Près du poêle qui chauffe, les deux hommes se zieutent, finissent par se parler, jouent aux échecs. Si la tension est souvent palpable, quelques coups du sort les forcent à se rapprocher. La visite se fait rare, mais à l'occasion, certains font un détour pour venir voir le blessé, donner des nouvelles du village et ravitailler les deux hommes. L'arrivée du printemps et la remise sur pied de l'homme ravivent l'espoir: celui de partir et d'aller voir ailleurs.

se déroulait dans l'habitacle étouffant d'une voiture. Le fil des kilomètres Le poids de la neige se passe entre quatre murs, avec quelques échappées dans le froid de l'hiver. J'ai retrouvé ici la même atmosphère que celle qui m'avait envoûtée en lisant le premier roman du jeune Québécois. L'écriture sèche et saccadée de Christian Guay-Poliquin, le sens du détail et l'art de la description jouent pour beaucoup dans l'envoûtement suscité par son roman.

La neige, avec ses tempêtes, ses vents et son verglas, est omniprésente, constituant à elle seule un personnage menaçant. Jamais l'hiver n'aura été aussi blanc et lourd...

C'est un décor sans issue.

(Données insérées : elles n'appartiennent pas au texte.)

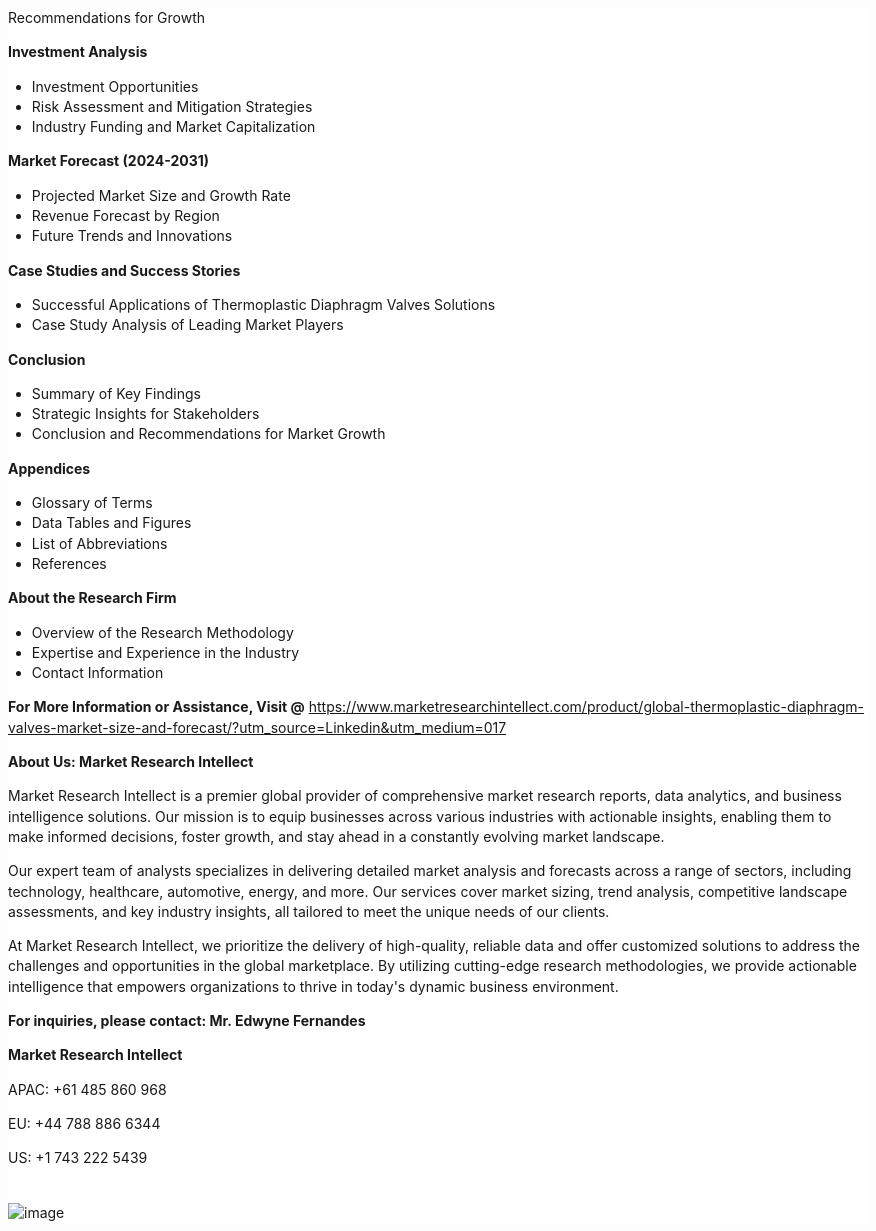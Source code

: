 Recommendations for Growth</li></ul><p><strong>Investment Analysis</strong></p><ul><li>Investment Opportunities</li><li>Risk Assessment and Mitigation Strategies</li><li>Industry Funding and Market Capitalization</li></ul><p><strong>Market Forecast (2024-2031)</strong></p><ul><li>Projected Market Size and Growth Rate</li><li>Revenue Forecast by Region</li><li>Future Trends and Innovations</li></ul><p><strong>Case Studies and Success Stories</strong></p><ul><li>Successful Applications of Thermoplastic Diaphragm Valves Solutions</li><li>Case Study Analysis of Leading Market Players</li></ul><p><strong>Conclusion</strong></p><ul><li>Summary of Key Findings</li><li>Strategic Insights for Stakeholders</li><li>Conclusion and Recommendations for Market Growth</li></ul><p><strong>Appendices</strong></p><ul><li>Glossary of Terms</li><li>Data Tables and Figures</li><li>List of Abbreviations</li><li>References</li></ul><p><strong>About the Research Firm</strong></p><ul><li>Overview of the Research Methodology</li><li>Expertise and Experience in the Industry</li><li>Contact Information</li></ul></div><div class="article-main__content" data-test-id="publishing-text-block"><p><span class="font-[700]"><strong>For More Information or Assistance, Visit @</strong>&nbsp;<a href="https://www.marketresearchintellect.com/product/global-thermoplastic-diaphragm-valves-market-size-and-forecast/?utm_source=Linkedin&utm_medium=017">https://www.marketresearchintellect.com/product/global-thermoplastic-diaphragm-valves-market-size-and-forecast/?utm_source=Linkedin&utm_medium=017</a></span></p><p><strong>About Us: Market Research Intellect</strong></p><p>Market Research Intellect is a premier global provider of comprehensive market research reports, data analytics, and business intelligence solutions. Our mission is to equip businesses across various industries with actionable insights, enabling them to make informed decisions, foster growth, and stay ahead in a constantly evolving market landscape.</p><p>Our expert team of analysts specializes in delivering detailed market analysis and forecasts across a range of sectors, including technology, healthcare, automotive, energy, and more. Our services cover market sizing, trend analysis, competitive landscape assessments, and key industry insights, all tailored to meet the unique needs of our clients.</p><p>At Market Research Intellect, we prioritize the delivery of high-quality, reliable data and offer customized solutions to address the challenges and opportunities in the global marketplace. By utilizing cutting-edge research methodologies, we provide actionable intelligence that empowers organizations to thrive in today's dynamic business environment.</p><p><strong>For inquiries, please contact: Mr. Edwyne Fernandes</strong></p><p><strong>Market Research Intellect</strong></p><p>APAC: +61 485 860 968</p><p>EU: +44 788 886 6344</p><p>US: +1 743 222 5439</p></div><div class="article-main__content" data-test-id="publishing-text-block">&nbsp;</div>
![image](https://github.com/user-attachments/assets/ff4098ba-912f-4111-a708-3719cecd7bdf)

Les montagnes découpent l'horizon, la forêt nous cerne de toute part et la neige crève les yeux.

Nous sommes pris au piège dans une mer de glace. Vingt mille lieues sous l'hiver.

J'ai souvent besoin de comprendre le pourquoi du comment. Étonnamment, j'aime ici que tout ne soit pas expliqué, décortiqué. Rien sur l'origine de la panne d'électricité, rien sur la situation du reste du monde. L'univers mis en place est réduit à sa plus simple expression: des hommes et des femmes font face aux éléments et tentent de survivre. Rien d'extraordinaire ne vient se mettre en travers de leur vie (bêtes féroces, hommes menaçants). Le roman en devient d'autant plus angoissant, parce que son authenticité plus réelle.

Le poids de la neige est un vrai beau roman, un roman rare qui révèle un grand auteur, de ceux qui savent jouer de la simplicité pour donner un sens à une vie qui semble en être dépourvu. Comme quoi il n'est pas besoin de sortir les feux d'artifices et l'abracadabrant pour signer un roman fort, puissant. Les derniers mots du Poids de la neige appellent - exigent - un troisième roman, roman que j'attendrai patiemment. Et puis, pourquoi pas un quatrième. Ainsi, chaque saison aura son roman!

Le poids de la neige, Christian Guay-Poliquin, La Peuplade, 312 pages, 2016.

Amis français et belges, Le fils des kilomètres est publié en France chez Phébus.